DATA SHOWN:

▼▼▼

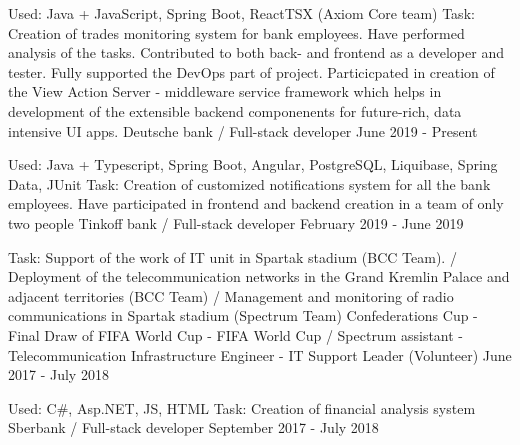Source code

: 

\vspace{0cm}\begin{cventries}
\cventry
{Used: Java + JavaScript, Spring Boot, ReactTSX (Axiom Core team)
	\newline Task: Creation of trades monitoring system for bank employees. Have performed analysis of the tasks. Contributed to both back- and frontend as a developer and tester. Fully supported the DevOps part of project.	
	\newline Particicpated in creation of the View Action Server - middleware service  framework which helps in development of the extensible backend componenents for future-rich, data intensive UI apps.
} %
{Deutsche bank / Full-stack developer} %
{} %
{June 2019 - Present} %
\noindent	
	
\cventry
{Used: Java + Typescript, Spring Boot, Angular, PostgreSQL, Liquibase, Spring Data, JUnit
	\newline Task: Creation of customized notifications system for all the bank employees. Have participated in frontend and backend creation in a team of only two people} %
{Tinkoff bank / Full-stack developer } %
{} %
{February 2019 - June 2019} %
\noindent	
	
\cventry
{Task: Support of the work of IT unit in Spartak stadium (BCC Team). /
Deployment of the telecommunication networks in the Grand Kremlin Palace and adjacent territories (BCC Team) /
Management and monitoring of radio communications in Spartak stadium (Spectrum Team)} %
{Confederations Cup - Final Draw of FIFA World Cup - FIFA World Cup / 
	Spectrum assistant - Telecommunication Infrastructure Engineer  - IT Support Leader (Volunteer)} %
{} %
{June 2017 - July 2018} %
\noindent	

\cventry
{Used: C\#, Asp.NET, JS, HTML
	\newline Task: Creation of financial analysis system} %
{Sberbank / Full-stack developer} %
{} %
{September 2017 - July 2018} %
\noindent	


\end{cventries}
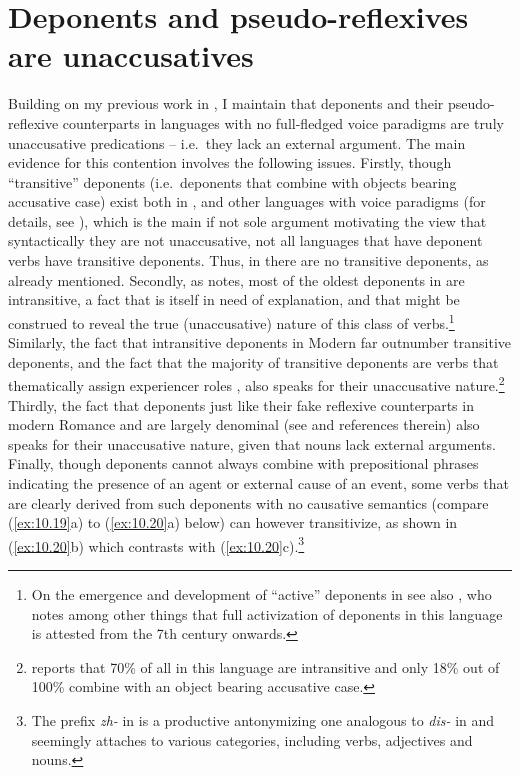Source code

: \documentclass[output=paper]{langsci/langscibook}
\begin{document}
\section{Deponents and pseudo-reflexives are unaccusatives}\label{sec:10.4}

Building on my previous work in \citet{Kallulli2013}, I maintain that deponents
and their pseudo-reflexive counterparts in languages with no full-fledged voice
par\-a\-digms are truly unaccusative predications -- i.e.\ they lack an external
argument. The main evidence for this contention involves the following issues.
Firstly, though \enquote{transitive} deponents (i.e.\ deponents that combine
with objects bearing accusative case) exist both in ,  and other
languages with voice paradigms (for details, see
\citealt{Grestenberger2014,Grestenberger2018a}), which is the main if not sole argument motivating the view that
syntactically they are not unaccusative, not all languages that have deponent
verbs have transitive deponents. Thus, in  there are no transitive
deponents, as already mentioned. Secondly, as \citet[590]{Flobert1975} notes,
most of the oldest deponents in  are intransitive, a fact that is itself
in need of explanation, and that might be construed to reveal the true
(unaccusative) nature of this class of verbs.\footnote{On the emergence and
    development of \enquote{active} deponents in  see also
    \citet{Cennamo2008}, who notes among other things that full activization of
deponents in this language is attested from the 7th century onwards.}
Similarly, the fact that intransitive deponents in Modern  far outnumber
transitive deponents, and the fact that the majority of transitive deponents
are verbs that thematically assign experiencer roles \citep{Zombolou2012}, also
speaks for their unaccusative nature.\footnote{\citet{Zombolou2012} reports
    that 70\% of all  in this language are intransitive and only
18\% out of 100\% combine with an object bearing accusative case.} Thirdly, the
fact that deponents just like their fake reflexive counterparts in modern
Romance and  are largely denominal (see \citealt{Kallulli2013} and
references therein) also speaks for their unaccusative nature, given that nouns
lack external arguments. Finally, though deponents cannot always combine with
prepositional phrases indicating the presence of an agent or external cause of
an event, some verbs that are clearly derived from such deponents with no
causative semantics (compare (\ref{ex:10.19}a) to (\ref{ex:10.20}a)
below) can however transitivize, as shown in (\ref{ex:10.20}b) which
contrasts with (\ref{ex:10.20}c).\footnote{The prefix \emph{zh-} in
     is a productive antonymizing one analogous to \emph{dis-} in
     and seemingly attaches to various categories, including verbs,
adjectives and nouns.}
\end{document}
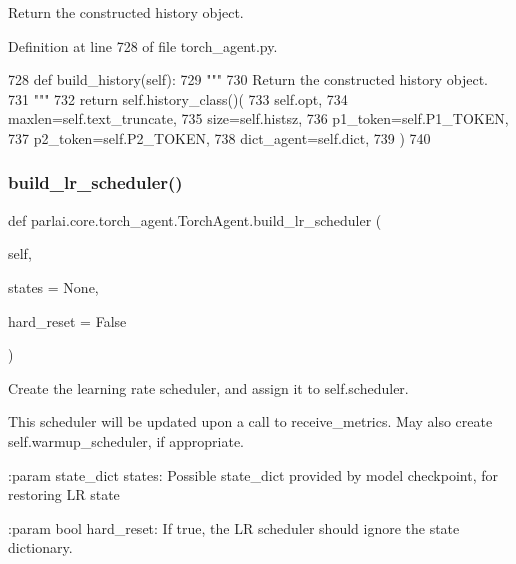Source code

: \begin{DoxyVerb}Return the constructed history object.
\end{DoxyVerb}
 

Definition at line 728 of file torch\+\_\+agent.\+py.


\begin{DoxyCode}
728     \textcolor{keyword}{def }build\_history(self):
729         \textcolor{stringliteral}{"""}
730 \textcolor{stringliteral}{        Return the constructed history object.}
731 \textcolor{stringliteral}{        """}
732         \textcolor{keywordflow}{return} self.history\_class()(
733             self.opt,
734             maxlen=self.text\_truncate,
735             size=self.histsz,
736             p1\_token=self.P1\_TOKEN,
737             p2\_token=self.P2\_TOKEN,
738             dict\_agent=self.dict,
739         )
740 
\end{DoxyCode}
\mbox{\label{classparlai_1_1core_1_1torch__agent_1_1TorchAgent_aa51ac42dc34e3d2281a01cba78a96151}} 
\subsubsection{\texorpdfstring{build\+\_\+lr\+\_\+scheduler()}{build\_lr\_scheduler()}}
{\footnotesize\ttfamily def parlai.\+core.\+torch\+\_\+agent.\+Torch\+Agent.\+build\+\_\+lr\+\_\+scheduler (\begin{DoxyParamCaption}\item[{}]{self,  }\item[{}]{states = {\ttfamily None},  }\item[{}]{hard\+\_\+reset = {\ttfamily False} }\end{DoxyParamCaption})}

\begin{DoxyVerb}Create the learning rate scheduler, and assign it to self.scheduler.

This scheduler will be updated upon a call to receive_metrics.
May also create self.warmup_scheduler, if appropriate.

:param state_dict states: Possible state_dict provided by model
    checkpoint, for restoring LR state

:param bool hard_reset: If true, the LR scheduler should ignore the
    state dictionary.
\end{DoxyVerb}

▲▲▲

REQUIRED WORK:
Print every entry exactly; omit the pictures.

TASK RESULT:
Source code

: 

\vspace{0cm}\begin{cventries}
\cventry
{Used: Java + JavaScript, Spring Boot, ReactTSX (Axiom Core team)
	\newline Task: Creation of trades monitoring system for bank employees. Have performed analysis of the tasks. Contributed to both back- and frontend as a developer and tester. Fully supported the DevOps part of project.	
	\newline Particicpated in creation of the View Action Server - middleware service  framework which helps in development of the extensible backend componenents for future-rich, data intensive UI apps.
} %
{Deutsche bank / Full-stack developer} %
{} %
{June 2019 - Present} %
\noindent	
	
\cventry
{Used: Java + Typescript, Spring Boot, Angular, PostgreSQL, Liquibase, Spring Data, JUnit
	\newline Task: Creation of customized notifications system for all the bank employees. Have participated in frontend and backend creation in a team of only two people} %
{Tinkoff bank / Full-stack developer } %
{} %
{February 2019 - June 2019} %
\noindent	
	
\cventry
{Task: Support of the work of IT unit in Spartak stadium (BCC Team). /
Deployment of the telecommunication networks in the Grand Kremlin Palace and adjacent territories (BCC Team) /
Management and monitoring of radio communications in Spartak stadium (Spectrum Team)} %
{Confederations Cup - Final Draw of FIFA World Cup - FIFA World Cup / 
	Spectrum assistant - Telecommunication Infrastructure Engineer  - IT Support Leader (Volunteer)} %
{} %
{June 2017 - July 2018} %
\noindent	

\cventry
{Used: C\#, Asp.NET, JS, HTML
	\newline Task: Creation of financial analysis system} %
{Sberbank / Full-stack developer} %
{} %
{September 2017 - July 2018} %
\noindent	


\end{cventries}
Source code

: \documentclass[output=paper]{langsci/langscibook}
\begin{document}
\section{Deponents and pseudo-reflexives are unaccusatives}\label{sec:10.4}

Building on my previous work in \citet{Kallulli2013}, I maintain that deponents
and their pseudo-reflexive counterparts in languages with no full-fledged voice
par\-a\-digms are truly unaccusative predications -- i.e.\ they lack an external
argument. The main evidence for this contention involves the following issues.
Firstly, though \enquote{transitive} deponents (i.e.\ deponents that combine
with objects bearing accusative case) exist both in ,  and other
languages with voice paradigms (for details, see
\citealt{Grestenberger2014,Grestenberger2018a}), which is the main if not sole argument motivating the view that
syntactically they are not unaccusative, not all languages that have deponent
verbs have transitive deponents. Thus, in  there are no transitive
deponents, as already mentioned. Secondly, as \citet[590]{Flobert1975} notes,
most of the oldest deponents in  are intransitive, a fact that is itself
in need of explanation, and that might be construed to reveal the true
(unaccusative) nature of this class of verbs.\footnote{On the emergence and
    development of \enquote{active} deponents in  see also
    \citet{Cennamo2008}, who notes among other things that full activization of
deponents in this language is attested from the 7th century onwards.}
Similarly, the fact that intransitive deponents in Modern  far outnumber
transitive deponents, and the fact that the majority of transitive deponents
are verbs that thematically assign experiencer roles \citep{Zombolou2012}, also
speaks for their unaccusative nature.\footnote{\citet{Zombolou2012} reports
    that 70\% of all  in this language are intransitive and only
18\% out of 100\% combine with an object bearing accusative case.} Thirdly, the
fact that deponents just like their fake reflexive counterparts in modern
Romance and  are largely denominal (see \citealt{Kallulli2013} and
references therein) also speaks for their unaccusative nature, given that nouns
lack external arguments. Finally, though deponents cannot always combine with
prepositional phrases indicating the presence of an agent or external cause of
an event, some verbs that are clearly derived from such deponents with no
causative semantics (compare (\ref{ex:10.19}a) to (\ref{ex:10.20}a)
below) can however transitivize, as shown in (\ref{ex:10.20}b) which
contrasts with (\ref{ex:10.20}c).\footnote{The prefix \emph{zh-} in
     is a productive antonymizing one analogous to \emph{dis-} in
     and seemingly attaches to various categories, including verbs,
adjectives and nouns.}
\end{document}
Source code

: \begin{DoxyVerb}Return the constructed history object.
\end{DoxyVerb}
 

Definition at line 728 of file torch\+\_\+agent.\+py.


\begin{DoxyCode}
728     \textcolor{keyword}{def }build\_history(self):
729         \textcolor{stringliteral}{"""}
730 \textcolor{stringliteral}{        Return the constructed history object.}
731 \textcolor{stringliteral}{        """}
732         \textcolor{keywordflow}{return} self.history\_class()(
733             self.opt,
734             maxlen=self.text\_truncate,
735             size=self.histsz,
736             p1\_token=self.P1\_TOKEN,
737             p2\_token=self.P2\_TOKEN,
738             dict\_agent=self.dict,
739         )
740 
\end{DoxyCode}
\mbox{\label{classparlai_1_1core_1_1torch__agent_1_1TorchAgent_aa51ac42dc34e3d2281a01cba78a96151}} 
\subsubsection{\texorpdfstring{build\+\_\+lr\+\_\+scheduler()}{build\_lr\_scheduler()}}
{\footnotesize\ttfamily def parlai.\+core.\+torch\+\_\+agent.\+Torch\+Agent.\+build\+\_\+lr\+\_\+scheduler (\begin{DoxyParamCaption}\item[{}]{self,  }\item[{}]{states = {\ttfamily None},  }\item[{}]{hard\+\_\+reset = {\ttfamily False} }\end{DoxyParamCaption})}

\begin{DoxyVerb}Create the learning rate scheduler, and assign it to self.scheduler.

This scheduler will be updated upon a call to receive_metrics.
May also create self.warmup_scheduler, if appropriate.

:param state_dict states: Possible state_dict provided by model
    checkpoint, for restoring LR state

:param bool hard_reset: If true, the LR scheduler should ignore the
    state dictionary.
\end{DoxyVerb}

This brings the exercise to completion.